HOW TO COMPLETE THIS TASK
Without including any images, set down the records below exactly.

RECORDED DATA
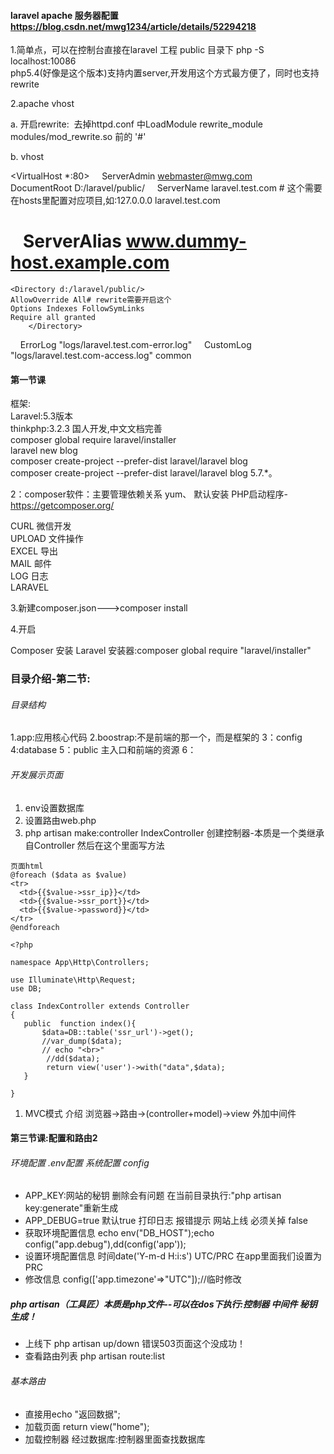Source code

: #### laravel apache 服务器配置 https://blog.csdn.net/mwg1234/article/details/52294218

1.简单点，可以在控制台直接在laravel 工程 public 目录下 php -S localhost:10086   
php5.4(好像是这个版本)支持内置server,开发用这个方式最方便了，同时也支持rewrite
 
2.apache vhost

a. 开启rewrite:  去掉httpd.conf 中LoadModule rewrite_module modules/mod_rewrite.so 前的 '#'

b. vhost

<VirtualHost *:80>
    ServerAdmin webmaster@mwg.com
    DocumentRoot D:/laravel/public/
    ServerName laravel.test.com # 这个需要在hosts里配置对应项目,如:127.0.0.0 laravel.test.com
#    ServerAlias www.dummy-host.example.com


```
<Directory d:/laravel/public/>  
AllowOverride All# rewrite需要开启这个
Options Indexes FollowSymLinks
Require all granted  
    </Directory>  
```

    ErrorLog "logs/laravel.test.com-error.log"
    CustomLog "logs/laravel.test.com-access.log" common
</VirtualHost>

#### 第一节课
框架:  
Laravel:5.3版本  
thinkphp:3.2.3 国人开发,中文文档完善  
composer global require laravel/installer  
laravel new blog  
composer create-project --prefer-dist laravel/laravel blog  
composer create-project --prefer-dist laravel/laravel blog 5.7.*。  


2：composer软件：主要管理依赖关系 yum、 默认安装 PHP启动程序-  
https://getcomposer.org/  

CURL 微信开发  
UPLOAD 文件操作  
EXCEL 导出  
MAIL 邮件  
LOG  日志  
LARAVEL   

3.新建composer.json--->composer install

4.开启

 Composer 安装 Laravel 安装器:composer global require "laravel/installer"
 
 
 
 ### 目录介绍-第二节:
###### 目录结构
1.app:应用核心代码
2.boostrap:不是前端的那一个，而是框架的
3：config
4:database 
5：public 主入口和前端的资源
6：

###### 开发展示页面
1. env设置数据库
2. 设置路由web.php 
3. php artisan make:controller IndexController 创建控制器-本质是一个类继承自Controller 然后在这个里面写方法  

```
页面html
@foreach ($data as $value)
<tr>
  <td>{{$value->ssr_ip}}</td>
  <td>{{$value->ssr_port}}</td>
  <td>{{$value->password}}</td>
</tr>
@endforeach
```


```
<?php

namespace App\Http\Controllers;

use Illuminate\Http\Request;
use DB;

class IndexController extends Controller
{
   public  function index(){
   	   $data=DB::table('ssr_url')->get();
	   //var_dump($data);
	   // echo "<br>"
	    //dd($data);
		return view('user')->with("data",$data);
   }

}
```

1. MVC模式 介绍  浏览器->路由->(controller+model)->view  外加中间件


#### 第三节课:配置和路由2
######  环境配置 .env配置 系统配置 config
* APP_KEY:网站的秘钥  删除会有问题 在当前目录执行:"php artisan key:generate"重新生成
* APP_DEBUG=true  默认true  打印日志 报错提示 网站上线 必须关掉 false
* 获取环境配置信息 echo env("DB_HOST");echo config("app.debug"),dd(config('app'));
* 设置环境配置信息 时间date('Y-m-d H:i:s') UTC/PRC 在app里面我们设置为PRC  
* 修改信息 config(['app.timezone'=>"UTC"]);//临时修改
##### php artisan（工具匠）本质是php文件--可以在dos下执行:控制器 中间件 秘钥生成！
* 上线下  php artisan up/down  错误503页面这个没成功！
* 查看路由列表 php artisan route:list

######  基本路由
* 直接用echo "返回数据";
* 加载页面 return view("home");
* 加载控制器 经过数据库:控制器里面查找数据库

ANSWER FOR THE TASK
Source code

: #### laravel apache 服务器配置 https://blog.csdn.net/mwg1234/article/details/52294218

1.简单点，可以在控制台直接在laravel 工程 public 目录下 php -S localhost:10086   
php5.4(好像是这个版本)支持内置server,开发用这个方式最方便了，同时也支持rewrite
 
2.apache vhost

a. 开启rewrite:  去掉httpd.conf 中LoadModule rewrite_module modules/mod_rewrite.so 前的 '#'

b. vhost

<VirtualHost *:80>
    ServerAdmin webmaster@mwg.com
    DocumentRoot D:/laravel/public/
    ServerName laravel.test.com # 这个需要在hosts里配置对应项目,如:127.0.0.0 laravel.test.com
#    ServerAlias www.dummy-host.example.com


```
<Directory d:/laravel/public/>  
AllowOverride All# rewrite需要开启这个
Options Indexes FollowSymLinks
Require all granted  
    </Directory>  
```

    ErrorLog "logs/laravel.test.com-error.log"
    CustomLog "logs/laravel.test.com-access.log" common
</VirtualHost>

#### 第一节课
框架:  
Laravel:5.3版本  
thinkphp:3.2.3 国人开发,中文文档完善  
composer global require laravel/installer  
laravel new blog  
composer create-project --prefer-dist laravel/laravel blog  
composer create-project --prefer-dist laravel/laravel blog 5.7.*。  


2：composer软件：主要管理依赖关系 yum、 默认安装 PHP启动程序-  
https://getcomposer.org/  

CURL 微信开发  
UPLOAD 文件操作  
EXCEL 导出  
MAIL 邮件  
LOG  日志  
LARAVEL   

3.新建composer.json--->composer install

4.开启

 Composer 安装 Laravel 安装器:composer global require "laravel/installer"
 
 
 
 ### 目录介绍-第二节:
###### 目录结构
1.app:应用核心代码
2.boostrap:不是前端的那一个，而是框架的
3：config
4:database 
5：public 主入口和前端的资源
6：

###### 开发展示页面
1. env设置数据库
2. 设置路由web.php 
3. php artisan make:controller IndexController 创建控制器-本质是一个类继承自Controller 然后在这个里面写方法  

```
页面html
@foreach ($data as $value)
<tr>
  <td>{{$value->ssr_ip}}</td>
  <td>{{$value->ssr_port}}</td>
  <td>{{$value->password}}</td>
</tr>
@endforeach
```


```
<?php

namespace App\Http\Controllers;

use Illuminate\Http\Request;
use DB;

class IndexController extends Controller
{
   public  function index(){
   	   $data=DB::table('ssr_url')->get();
	   //var_dump($data);
	   // echo "<br>"
	    //dd($data);
		return view('user')->with("data",$data);
   }

}
```

1. MVC模式 介绍  浏览器->路由->(controller+model)->view  外加中间件


#### 第三节课:配置和路由2
######  环境配置 .env配置 系统配置 config
* APP_KEY:网站的秘钥  删除会有问题 在当前目录执行:"php artisan key:generate"重新生成
* APP_DEBUG=true  默认true  打印日志 报错提示 网站上线 必须关掉 false
* 获取环境配置信息 echo env("DB_HOST");echo config("app.debug"),dd(config('app'));
* 设置环境配置信息 时间date('Y-m-d H:i:s') UTC/PRC 在app里面我们设置为PRC  
* 修改信息 config(['app.timezone'=>"UTC"]);//临时修改
##### php artisan（工具匠）本质是php文件--可以在dos下执行:控制器 中间件 秘钥生成！
* 上线下  php artisan up/down  错误503页面这个没成功！
* 查看路由列表 php artisan route:list

######  基本路由
* 直接用echo "返回数据";
* 加载页面 return view("home");
* 加载控制器 经过数据库:控制器里面查找数据库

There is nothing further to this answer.